==== DATA

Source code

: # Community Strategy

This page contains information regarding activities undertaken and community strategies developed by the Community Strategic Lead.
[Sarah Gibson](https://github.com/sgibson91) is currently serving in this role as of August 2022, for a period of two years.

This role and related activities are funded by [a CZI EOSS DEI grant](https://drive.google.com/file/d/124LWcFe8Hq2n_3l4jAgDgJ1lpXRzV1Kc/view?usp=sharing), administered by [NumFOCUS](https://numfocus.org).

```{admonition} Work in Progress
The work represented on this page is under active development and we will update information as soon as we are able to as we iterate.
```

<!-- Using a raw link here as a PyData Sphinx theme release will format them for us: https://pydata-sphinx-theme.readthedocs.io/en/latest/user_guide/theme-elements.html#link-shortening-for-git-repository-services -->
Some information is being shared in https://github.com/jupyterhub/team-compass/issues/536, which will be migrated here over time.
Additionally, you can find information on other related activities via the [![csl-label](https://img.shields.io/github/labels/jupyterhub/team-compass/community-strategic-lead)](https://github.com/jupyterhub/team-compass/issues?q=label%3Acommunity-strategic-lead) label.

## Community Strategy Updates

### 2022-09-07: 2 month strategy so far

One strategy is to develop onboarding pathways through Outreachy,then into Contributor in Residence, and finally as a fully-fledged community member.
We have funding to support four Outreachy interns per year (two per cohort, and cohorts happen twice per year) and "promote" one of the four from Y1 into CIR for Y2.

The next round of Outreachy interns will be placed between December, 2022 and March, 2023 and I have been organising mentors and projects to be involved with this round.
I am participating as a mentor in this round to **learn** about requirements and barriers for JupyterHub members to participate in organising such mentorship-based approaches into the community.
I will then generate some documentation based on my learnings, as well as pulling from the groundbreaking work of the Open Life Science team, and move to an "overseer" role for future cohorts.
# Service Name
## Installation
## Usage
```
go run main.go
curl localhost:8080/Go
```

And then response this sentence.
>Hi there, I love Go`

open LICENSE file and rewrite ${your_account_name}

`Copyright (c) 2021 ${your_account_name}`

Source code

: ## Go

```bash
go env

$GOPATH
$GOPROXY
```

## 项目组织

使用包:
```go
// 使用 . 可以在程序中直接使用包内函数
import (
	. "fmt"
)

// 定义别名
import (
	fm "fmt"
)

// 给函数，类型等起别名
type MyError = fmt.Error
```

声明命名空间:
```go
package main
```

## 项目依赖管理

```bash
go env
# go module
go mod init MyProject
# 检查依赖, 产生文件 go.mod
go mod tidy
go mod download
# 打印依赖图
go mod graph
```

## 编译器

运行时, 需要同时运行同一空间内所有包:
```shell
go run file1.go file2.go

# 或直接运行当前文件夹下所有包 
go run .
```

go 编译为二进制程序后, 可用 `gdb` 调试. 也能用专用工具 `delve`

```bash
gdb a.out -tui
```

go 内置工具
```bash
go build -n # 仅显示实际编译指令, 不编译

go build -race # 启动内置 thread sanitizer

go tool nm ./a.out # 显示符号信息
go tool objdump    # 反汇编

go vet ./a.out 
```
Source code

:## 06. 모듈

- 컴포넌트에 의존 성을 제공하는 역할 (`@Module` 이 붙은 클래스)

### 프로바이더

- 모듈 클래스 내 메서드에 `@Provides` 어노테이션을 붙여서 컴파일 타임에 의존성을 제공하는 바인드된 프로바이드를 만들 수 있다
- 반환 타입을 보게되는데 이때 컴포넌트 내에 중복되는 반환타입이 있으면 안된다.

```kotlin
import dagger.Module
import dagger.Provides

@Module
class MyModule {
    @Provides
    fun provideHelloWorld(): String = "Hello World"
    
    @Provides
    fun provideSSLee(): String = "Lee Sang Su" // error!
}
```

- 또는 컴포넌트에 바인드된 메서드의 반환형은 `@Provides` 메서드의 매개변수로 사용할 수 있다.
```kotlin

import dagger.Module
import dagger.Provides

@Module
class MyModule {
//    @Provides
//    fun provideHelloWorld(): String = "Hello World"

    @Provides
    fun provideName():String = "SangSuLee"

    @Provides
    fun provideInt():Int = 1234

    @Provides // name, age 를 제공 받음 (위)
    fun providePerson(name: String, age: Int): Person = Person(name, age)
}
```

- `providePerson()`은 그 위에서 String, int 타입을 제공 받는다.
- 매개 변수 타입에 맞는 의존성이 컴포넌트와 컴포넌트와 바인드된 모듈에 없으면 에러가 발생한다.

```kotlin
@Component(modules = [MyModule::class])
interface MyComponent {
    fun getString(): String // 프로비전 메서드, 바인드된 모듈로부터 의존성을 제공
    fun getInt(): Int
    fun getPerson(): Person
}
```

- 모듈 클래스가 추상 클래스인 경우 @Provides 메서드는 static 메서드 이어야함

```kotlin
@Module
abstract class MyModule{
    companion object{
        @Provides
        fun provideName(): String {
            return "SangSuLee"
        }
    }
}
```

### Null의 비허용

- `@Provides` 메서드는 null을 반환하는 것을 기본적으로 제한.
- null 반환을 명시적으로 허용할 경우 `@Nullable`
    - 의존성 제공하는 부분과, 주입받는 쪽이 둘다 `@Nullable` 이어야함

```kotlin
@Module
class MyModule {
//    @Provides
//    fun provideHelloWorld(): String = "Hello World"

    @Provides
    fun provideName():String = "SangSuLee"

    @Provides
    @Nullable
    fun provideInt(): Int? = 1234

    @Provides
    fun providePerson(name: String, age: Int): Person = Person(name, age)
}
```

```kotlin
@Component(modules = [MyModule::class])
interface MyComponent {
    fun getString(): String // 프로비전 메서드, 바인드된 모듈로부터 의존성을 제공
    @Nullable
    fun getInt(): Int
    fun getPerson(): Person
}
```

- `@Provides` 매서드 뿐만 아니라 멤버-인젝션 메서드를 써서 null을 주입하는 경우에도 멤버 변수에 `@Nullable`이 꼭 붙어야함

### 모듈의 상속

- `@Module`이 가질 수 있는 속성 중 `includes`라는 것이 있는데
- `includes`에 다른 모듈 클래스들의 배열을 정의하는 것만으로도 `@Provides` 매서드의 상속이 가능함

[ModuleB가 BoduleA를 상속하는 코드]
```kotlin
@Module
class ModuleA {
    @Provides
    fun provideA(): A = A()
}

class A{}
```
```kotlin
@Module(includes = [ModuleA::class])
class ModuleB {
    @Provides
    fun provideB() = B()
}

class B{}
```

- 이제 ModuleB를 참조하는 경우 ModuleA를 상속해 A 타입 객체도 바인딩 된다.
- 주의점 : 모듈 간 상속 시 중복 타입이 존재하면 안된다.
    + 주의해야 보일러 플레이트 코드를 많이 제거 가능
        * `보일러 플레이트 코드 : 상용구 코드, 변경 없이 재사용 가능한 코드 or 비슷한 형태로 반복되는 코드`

========

> INSTRUCTIONS TO FOLLOW
Search the records for the string "based" and return every line in which it occurs.

> SOLVED EXERCISE
I am participating as a mentor in this round to **learn** about requirements and barriers for JupyterHub members to participate in organising such mentorship-based approaches into the community.
I will then generate some documentation based on my learnings, as well as pulling from the groundbreaking work of the Open Life Science team, and move to an "overseer" role for future cohorts.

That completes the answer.